## Problem
Pick out every line of the entries below where "Propagation" occurs, and copy those lines.

::::

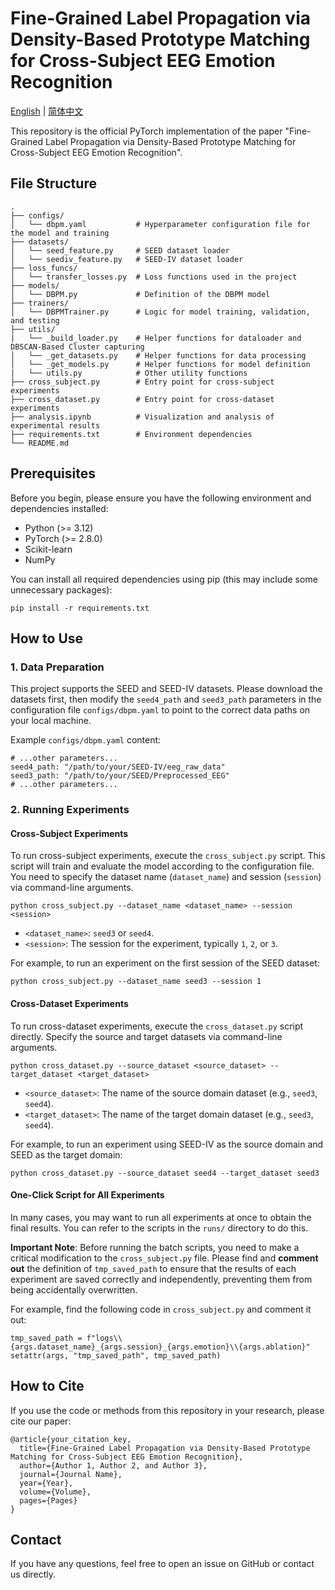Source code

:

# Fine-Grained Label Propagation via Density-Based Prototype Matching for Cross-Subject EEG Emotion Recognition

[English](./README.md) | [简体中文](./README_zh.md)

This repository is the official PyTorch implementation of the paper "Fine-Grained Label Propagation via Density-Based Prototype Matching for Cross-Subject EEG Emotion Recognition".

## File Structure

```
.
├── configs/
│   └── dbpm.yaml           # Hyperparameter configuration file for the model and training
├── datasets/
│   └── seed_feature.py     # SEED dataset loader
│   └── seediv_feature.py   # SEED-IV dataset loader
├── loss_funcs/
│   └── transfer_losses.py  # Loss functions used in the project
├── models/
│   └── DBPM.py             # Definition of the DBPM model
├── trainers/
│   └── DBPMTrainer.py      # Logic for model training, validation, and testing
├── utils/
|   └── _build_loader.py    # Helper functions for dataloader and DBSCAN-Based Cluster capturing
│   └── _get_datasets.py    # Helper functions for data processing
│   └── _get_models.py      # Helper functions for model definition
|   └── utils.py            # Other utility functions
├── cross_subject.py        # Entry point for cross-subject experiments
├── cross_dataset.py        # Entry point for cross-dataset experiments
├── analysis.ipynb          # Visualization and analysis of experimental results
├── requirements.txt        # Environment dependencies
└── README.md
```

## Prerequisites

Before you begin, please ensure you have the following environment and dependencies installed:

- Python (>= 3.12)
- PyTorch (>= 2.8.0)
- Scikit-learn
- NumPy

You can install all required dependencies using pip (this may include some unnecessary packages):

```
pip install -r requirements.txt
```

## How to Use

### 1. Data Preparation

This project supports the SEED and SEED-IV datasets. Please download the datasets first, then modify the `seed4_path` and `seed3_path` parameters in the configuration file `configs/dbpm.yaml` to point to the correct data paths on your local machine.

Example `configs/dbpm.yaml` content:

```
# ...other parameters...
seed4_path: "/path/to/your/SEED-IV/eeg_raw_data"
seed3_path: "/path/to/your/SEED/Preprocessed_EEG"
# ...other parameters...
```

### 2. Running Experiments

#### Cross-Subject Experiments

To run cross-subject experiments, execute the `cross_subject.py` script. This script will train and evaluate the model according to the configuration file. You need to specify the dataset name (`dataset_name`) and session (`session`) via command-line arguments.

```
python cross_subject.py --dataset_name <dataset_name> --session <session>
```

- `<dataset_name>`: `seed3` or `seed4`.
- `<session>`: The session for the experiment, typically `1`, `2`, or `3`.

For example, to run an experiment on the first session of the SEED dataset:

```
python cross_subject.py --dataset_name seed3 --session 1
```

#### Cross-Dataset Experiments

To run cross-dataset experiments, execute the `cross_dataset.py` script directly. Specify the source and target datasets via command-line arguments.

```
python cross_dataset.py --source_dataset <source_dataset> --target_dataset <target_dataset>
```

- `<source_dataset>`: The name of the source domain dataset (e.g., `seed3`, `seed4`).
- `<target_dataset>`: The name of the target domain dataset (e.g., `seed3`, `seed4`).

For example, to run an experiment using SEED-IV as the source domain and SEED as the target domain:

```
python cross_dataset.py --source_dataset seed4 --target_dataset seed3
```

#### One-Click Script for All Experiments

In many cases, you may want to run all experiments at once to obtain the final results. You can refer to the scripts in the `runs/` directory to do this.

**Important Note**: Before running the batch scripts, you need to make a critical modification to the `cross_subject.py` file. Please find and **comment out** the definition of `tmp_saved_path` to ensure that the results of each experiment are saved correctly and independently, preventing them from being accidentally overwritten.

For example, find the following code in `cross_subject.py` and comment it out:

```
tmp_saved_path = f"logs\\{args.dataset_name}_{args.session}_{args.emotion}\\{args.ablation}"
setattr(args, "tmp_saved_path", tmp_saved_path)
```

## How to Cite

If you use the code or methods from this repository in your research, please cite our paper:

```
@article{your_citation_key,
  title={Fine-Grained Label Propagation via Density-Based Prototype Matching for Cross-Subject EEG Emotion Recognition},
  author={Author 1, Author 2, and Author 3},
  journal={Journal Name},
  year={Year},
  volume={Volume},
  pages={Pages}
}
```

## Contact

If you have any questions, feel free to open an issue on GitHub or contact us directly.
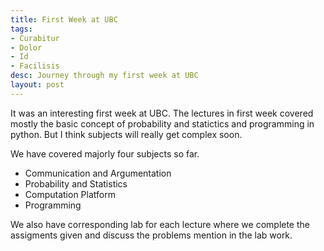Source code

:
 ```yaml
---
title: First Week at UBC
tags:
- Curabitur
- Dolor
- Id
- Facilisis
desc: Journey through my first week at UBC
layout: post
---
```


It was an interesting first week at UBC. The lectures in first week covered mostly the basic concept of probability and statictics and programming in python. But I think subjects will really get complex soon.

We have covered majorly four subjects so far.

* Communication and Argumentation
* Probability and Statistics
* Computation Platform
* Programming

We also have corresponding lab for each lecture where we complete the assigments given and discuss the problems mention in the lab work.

::::

## Exercise result
# Fine-Grained Label Propagation via Density-Based Prototype Matching for Cross-Subject EEG Emotion Recognition
This repository is the official PyTorch implementation of the paper "Fine-Grained Label Propagation via Density-Based Prototype Matching for Cross-Subject EEG Emotion Recognition".
  title={Fine-Grained Label Propagation via Density-Based Prototype Matching for Cross-Subject EEG Emotion Recognition},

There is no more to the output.